We ride the rest of the way to Roslyn listening to the radio.
It’s snowing by the time we get there and I’m exhausted. Persephone’s dad comes out to help and I’m completely taken aback. He looks so much like Ares, but bigger and not as boy skinny. He hugs Persephone in a big bear hug and she snuggles into him, turning into a little girl in the safety of her daddy’s arms and I’m jealous.
Persephone introduces us and he shakes my hand. “Wes,” he tells me, quiet and smoldering like Ares, and I can tell he’s smiling with his expressive face, like Ares. “Are you staying the night? It’s late and it’s supposed to snow all night,” he says with a smooth, deep voice.
I can’t stay. I can’t imagine getting snowed in with him and Persephone. He looks and sounds too much like his son. “I have to work in the morning.” I can’t help the waitress smile. He’s a beautiful man. It’s a betrayal, knowing what I know about him, even if Ares betrayed me first.
“Go on inside, Pocahontas,” he tells Persephone and she goes. He looks at me. “She looks like the cartoon movie, right?” he flirts in his deep quiet voice, picking up her duffel. He grabs most of the other things and I walk near him, smelling his man smell, bringing the box to the porch. “Thanks for bringing my daughter. I’ll let Nat know you’re not staying.”
I nod and get in the car. “Nice meeting you.”
He waves, watching me leave.
If that’s how Ares is going to look in twenty years, Emma’s too lucky for her own Goddamn good.
Chapter Forty-two
Ares
“I can’t believe she would do this.”
I’ve been listening to my mom alternate between anger, disbelief and sadness for the last twenty minutes while trying to come up with a plan of attack for my workload. I have the plans for Bob’s store that I got a graphics commission for so I
can get a feel for it. It’s taking a lot more concentration than I wanted.
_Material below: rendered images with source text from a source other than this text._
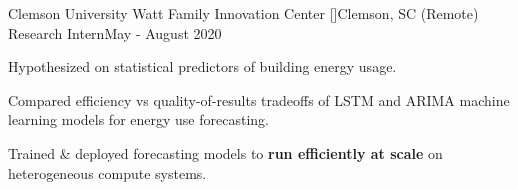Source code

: \resumeSubheading
{Clemson University Watt Family Innovation Center [\href{https://www.clemson.edu/centers-institutes/watt/}{}]}{Clemson, SC (Remote)}
{Research Intern}{May - August 2020}
\resumeItemListStart
    \item Hypothesized on statistical predictors of building energy usage.
    \item Compared efficiency vs quality-of-results tradeoffs of LSTM and ARIMA machine learning models for energy use forecasting.
    \item Trained \& deployed forecasting models to \textbf{run efficiently at scale} on heterogeneous compute systems.
\resumeItemListEnd



\resumeSubHeadingListEnd
\vspace{-6mm}

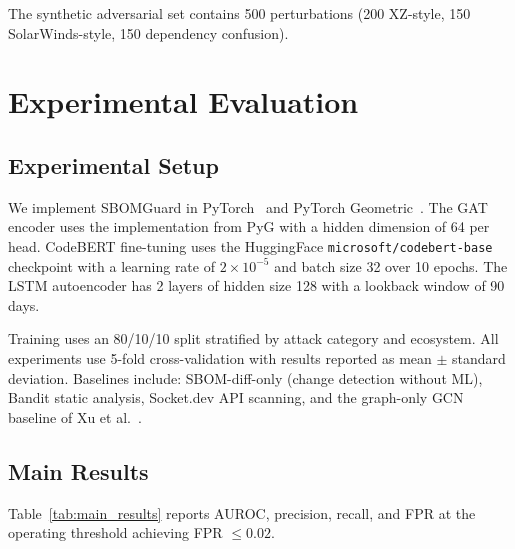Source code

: \documentclass[sigconf,nonacm]{acmart}
\begin{document}
The synthetic adversarial set contains 500 perturbations (200 XZ-style, 150
SolarWinds-style, 150 dependency confusion).

\section{Experimental Evaluation}

\subsection{Experimental Setup}

We implement SBOMGuard in PyTorch~\cite{pytorch} and PyTorch Geometric~\cite{pyg}.
The GAT encoder uses the implementation from PyG with a hidden dimension of 64 per
head. CodeBERT fine-tuning uses the HuggingFace
\texttt{microsoft/codebert-base}~\cite{feng2020codebert} checkpoint with a learning
rate of $2 \times 10^{-5}$ and batch size 32 over 10 epochs. The LSTM autoencoder
has 2 layers of hidden size 128 with a lookback window of 90 days.

Training uses an 80/10/10 split stratified by attack category and ecosystem.
All experiments use 5-fold cross-validation with results reported as mean $\pm$
standard deviation. Baselines include: SBOM-diff-only (change detection without
ML), Bandit static analysis, Socket.dev API scanning, and the graph-only
GCN baseline of Xu et al.~\cite{xu2023supplyml}.

\subsection{Main Results}

Table~\ref{tab:main_results} reports AUROC, precision, recall, and FPR at the
operating threshold achieving FPR $\leq 0.02$.
\end{document}
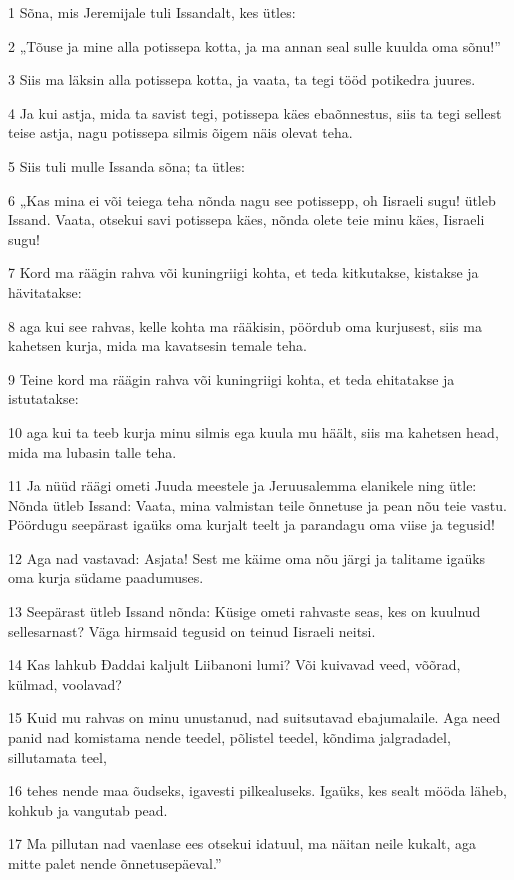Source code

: \par 1 Sõna, mis Jeremijale tuli Issandalt, kes ütles:
\par 2 „Tõuse ja mine alla potissepa kotta, ja ma annan seal sulle kuulda oma sõnu!”
\par 3 Siis ma läksin alla potissepa kotta, ja vaata, ta tegi tööd potikedra juures.
\par 4 Ja kui astja, mida ta savist tegi, potissepa käes ebaõnnestus, siis ta tegi sellest teise astja, nagu potissepa silmis õigem näis olevat teha.
\par 5 Siis tuli mulle Issanda sõna; ta ütles:
\par 6 „Kas mina ei või teiega teha nõnda nagu see potissepp, oh Iisraeli sugu! ütleb Issand. Vaata, otsekui savi potissepa käes, nõnda olete teie minu käes, Iisraeli sugu!
\par 7 Kord ma räägin rahva või kuningriigi kohta, et teda kitkutakse, kistakse ja hävitatakse:
\par 8 aga kui see rahvas, kelle kohta ma rääkisin, pöördub oma kurjusest, siis ma kahetsen kurja, mida ma kavatsesin temale teha.
\par 9 Teine kord ma räägin rahva või kuningriigi kohta, et teda ehitatakse ja istutatakse:
\par 10 aga kui ta teeb kurja minu silmis ega kuula mu häält, siis ma kahetsen head, mida ma lubasin talle teha.
\par 11 Ja nüüd räägi ometi Juuda meestele ja Jeruusalemma elanikele ning ütle: Nõnda ütleb Issand: Vaata, mina valmistan teile õnnetuse ja pean nõu teie vastu. Pöördugu seepärast igaüks oma kurjalt teelt ja parandagu oma viise ja tegusid!
\par 12 Aga nad vastavad: Asjata! Sest me käime oma nõu järgi ja talitame igaüks oma kurja südame paadumuses.
\par 13 Seepärast ütleb Issand nõnda: Küsige ometi rahvaste seas, kes on kuulnud sellesarnast? Väga hirmsaid tegusid on teinud Iisraeli neitsi.
\par 14 Kas lahkub Ðaddai kaljult Liibanoni lumi? Või kuivavad veed, võõrad, külmad, voolavad?
\par 15 Kuid mu rahvas on minu unustanud, nad suitsutavad ebajumalaile. Aga need panid nad komistama nende teedel, põlistel teedel, kõndima jalgradadel, sillutamata teel,
\par 16 tehes nende maa õudseks, igavesti pilkealuseks. Igaüks, kes sealt mööda läheb, kohkub ja vangutab pead.
\par 17 Ma pillutan nad vaenlase ees otsekui idatuul, ma näitan neile kukalt, aga mitte palet nende õnnetusepäeval.”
It’s scandalous but I know my sister wouldn’t have done anything like this unless she had a reason. I’m glad Jimmy won’t be tied to her forever. It is big, though. It wouldn’t be an option for me, and the fact that it was an option for her makes me sick to my stomach. “Where is she at now?” I put my stuff down.
“Nikki drove her to your father’s.”
I lean forward. “Nikki took her to Roslyn? To dad’s house?”
“Yeah, your dad was impressed by her, whatever that means. She took her up there and came back. She had work in the morning. She’s looking better. She wasn’t eating at all for a while. She asked about how you were doing and I told her about your new friend. She said she was happy for you.”
I frown.
My dad was impressed.
I know my dad.
I’ve been worried about Nikki small scale with diner losers and Robert. I didn’t think about my father. Everything she said is irking me. “What? Why wasn’t she eating? What friend?”
“Well, you know, she’s been having a rough time. Especially when Turtle died.”
“What happened to Turtle?” I feel like the air is being squeezed out of my lungs.
Something happened to her cat and I wasn’t there for her.
I hope I can fix this.
“I thought I told you. Turtle got hit by a car. They took it bad. But I think she’s doing better now.”
I frown, her words sinking in along with my stomach and the brick. “What friend were you talking about?”
“The one you were talking about going out with? Emma?”
“Emma?” My jaw clenches.
“How is she doing, by the way?”
My vision tunnels out and I can hardly breathe. “Mom! Emma is a lesbian! I’m not going out with her! She’s like a mouse boy!” I get out of my seat and push my hand through my hair.
This is worse than I thought.
“Oh. It’s okay though. I’m glad you’re making friends. That’s good.”
I can’t listen anymore. “Mom, I gotta go. I’ll talk to you later.”